Saved data entries
= Beginning of Section =
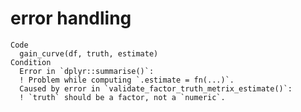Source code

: # error handling

    Code
      gain_curve(df, truth, estimate)
    Condition
      Error in `dplyr::summarise()`:
      ! Problem while computing `.estimate = fn(...)`.
      Caused by error in `validate_factor_truth_metrix_estimate()`:
      ! `truth` should be a factor, not a `numeric`.

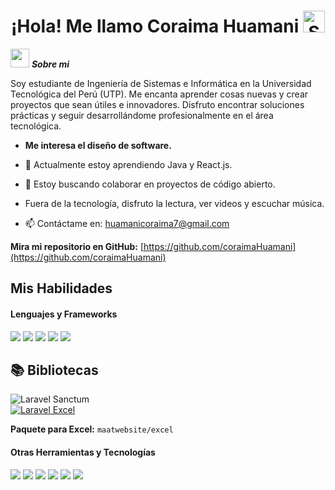 <h1 align="center">
  ¡Hola! Me llamo <b>Coraima Huamani</b> <img src="https://media.giphy.com/media/hvRJCLFzcasrR4ia7z/giphy.gif" width="35" alt="Saludo" />
</h1>

<img src="https://media.giphy.com/media/ObNTw8Uzwy6KQ/giphy.gif" width="30px">&nbsp;***Sobre mi***

Soy estudiante de Ingeniería de Sistemas e Informática en la Universidad Tecnológica del Perú (UTP). Me encanta aprender cosas nuevas y crear proyectos que sean útiles e innovadores. Disfruto encontrar soluciones prácticas y seguir desarrollándome profesionalmente en el área tecnológica.

* **Me interesa el diseño de software.**  
- 🌱 Actualmente estoy aprendiendo Java y React.js.  
- 👯 Estoy buscando colaborar en proyectos de código abierto.

- Fuera de la tecnología, disfruto la lectura, ver videos y escuchar música.  
- 📫 Contáctame en: <a href="mailto:huamanicoraima7@gmail.com">huamanicoraima7@gmail.com</a>

__Mira mi repositorio en GitHub:__ [https://github.com/coraimaHuamani](https://github.com/coraimaHuamani)

## Mis Habilidades

<h4>Lenguajes y Frameworks</h4>
<span> 
  <img src="https://img.shields.io/badge/PHP-777BB4?style=for-the-badge&logo=php&logoColor=white">
  <img src="https://img.shields.io/badge/Laravel-F55247?style=for-the-badge&logo=laravel&logoColor=white">
  <img src="https://img.shields.io/badge/React-20232A?style=for-the-badge&logo=react&logoColor=61DAFB">
  <img src="https://img.shields.io/badge/TailwindCSS-38B2AC?style=for-the-badge&logo=tailwind-css&logoColor=white">
  <img src="https://img.shields.io/badge/Bootstrap-7952B3?style=for-the-badge&logo=bootstrap&logoColor=white">
</span>

## 📚 Bibliotecas

![Laravel Sanctum](https://img.shields.io/badge/Laravel_Sanctum-%23F05340.svg?style=for-the-badge&logo=laravel&logoColor=white)  
[![Laravel Excel](https://img.shields.io/badge/Laravel_Excel-%230078D4.svg?style=for-the-badge&logo=microsoft-excel&logoColor=white)](https://github.com/Maatwebsite/Laravel-Excel)  

**Paquete para Excel:** `maatwebsite/excel`  

<h4>Otras Herramientas y Tecnologías</h4>
<span>
  <img src="https://img.shields.io/badge/Git-F05032?style=for-the-badge&logo=git&logoColor=white">
  <img src="https://img.shields.io/badge/Trello-0052CC?style=for-the-badge&logo=trello&logoColor=white">
  <img src="https://img.shields.io/badge/Notion-000000?style=for-the-badge&logo=notion&logoColor=white">
  <img src="https://img.shields.io/badge/XAMPP-FB7A24?style=for-the-badge&logo=xampp&logoColor=white">
  <img src="https://img.shields.io/badge/MySQL-4479A1?style=for-the-badge&logo=mysql&logoColor=white">
  <img src="https://img.shields.io/badge/API-REST-FF6F00?style=for-the-badge&logo=api&logoColor=white">
</span>

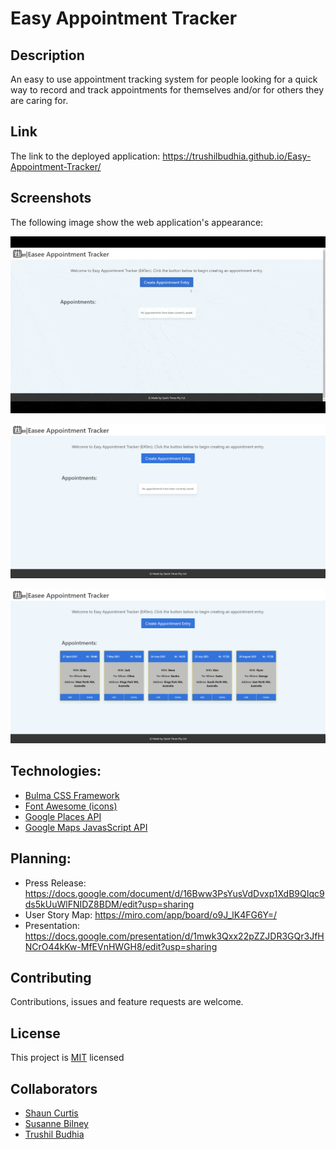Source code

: # Easy Appointment Tracker

## Description
An easy to use appointment tracking system for people looking for a quick way to record and track appointments for themselves and/or for others they are caring for.

## Link

The link to the deployed application: https://trushilbudhia.github.io/Easy-Appointment-Tracker/

## Screenshots

The following image show the web application's appearance:

![Easee Appointment Tracker animated gif showing the functionality of the application.](./assets/images/Easee-Appointment-Tracker-Preview-3.gif)

![Easee Appointment Tracker landing page.](./assets/images/Easee-Appointment-Tracker-Preview-2.png)

![Easee Appointment Tracker displaying the appointments the user enters.](./assets/images/Easee-Appointment-Tracker-Preview.png)

## Technologies:
- [Bulma CSS Framework](https://bulma.io/)
- [Font Awesome (icons)](https://fontawesome.com/)
- [Google Places API](https://developers.google.com/maps/documentation/places/web-service/overview)
- [Google Maps JavasScript API](https://developers.google.com/maps/documentation/javascript/overview)

## Planning:
- Press Release: https://docs.google.com/document/d/16Bww3PsYusVdDvxp1XdB9QIqc9ds5kUuWlFNIDZ8BDM/edit?usp=sharing
- User Story Map: https://miro.com/app/board/o9J_lK4FG6Y=/
- Presentation: https://docs.google.com/presentation/d/1mwk3Qxx22pZZJDR3GQr3JfHNCrO44kKw-MfEVnHWGH8/edit?usp=sharing

## Contributing
Contributions, issues and feature requests are welcome.

## License
This project is [MIT](./LICENSE) licensed

## Collaborators
- [Shaun Curtis](https://github.com/ShaneCurtis84)
- [Susanne Bilney](https://github.com/Susanne85)
- [Trushil Budhia](https://github.com/TrushilBudhia)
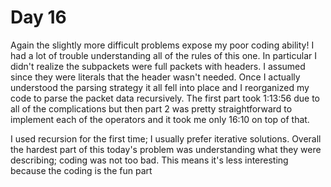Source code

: # Day 16

Again the slightly more difficult problems expose my poor coding ability! I had a lot of trouble understanding all of the rules of this one. In particular I didn't realize the subpackets were full packets with headers. I assumed since they were literals that the header wasn't needed. Once I actually understood the parsing strategy it all fell into place and I reorganized my code to parse the packet data recursively. The first part took 1:13:56 due to all of the complications but then part 2 was pretty straightforward to implement each of the operators and it took me only 16:10 on top of that.

I used recursion for the first time; I usually prefer iterative solutions. Overall the hardest part of this today's problem was understanding what they were describing; coding was not too bad. This means it's less interesting because the coding is the fun part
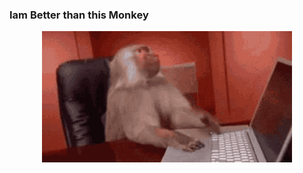 ### Iam Better than this Monkey
<div align="center">
<img src="monkey-comp.gif" width="400"/>
</div>
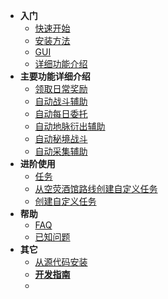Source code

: <!-- docs/_sidebar.md -->

- **入门**
  - [快速开始](jijiking)
  - [安装方法](install)
  - [GUI](gui)
  - [详细功能介绍](functions_detail)
- **主要功能详细介绍**
  - [领取日常奖励](claim_reward)
  - [自动战斗辅助](combat_assi)
  - [自动每日委托](commission_assi)
  - [自动地脉衍出辅助](ley_line_ourcrop)
  - [自动秘境战斗](domain_assi)
  - [自动采集辅助](collector_assi)
- **进阶使用**
  - [任务](mission)
  - [从空荧酒馆路线创建自定义任务](convert_tavern_route_to_mission)
  - [创建自定义任务](/zh_CN/dev/mission)
- **帮助**
  - [FAQ](FAQ)
  - [已知问题](known_issues)
- **其它**
  - [从源代码安装](git_install)
  - [**开发指南**](/zh_CN/dev/)
  - </br>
= End of Section =
→ WHAT THE TASK ASKS
Output exactly the line containing "- [任务](mission)" together with every line after it, ending at the final line of the entries.

→ TASK RESULT
  - [任务](mission)
  - [从空荧酒馆路线创建自定义任务](convert_tavern_route_to_mission)
  - [创建自定义任务](/zh_CN/dev/mission)
- **帮助**
  - [FAQ](FAQ)
  - [已知问题](known_issues)
- **其它**
  - [从源代码安装](git_install)
  - [**开发指南**](/zh_CN/dev/)
  - </br>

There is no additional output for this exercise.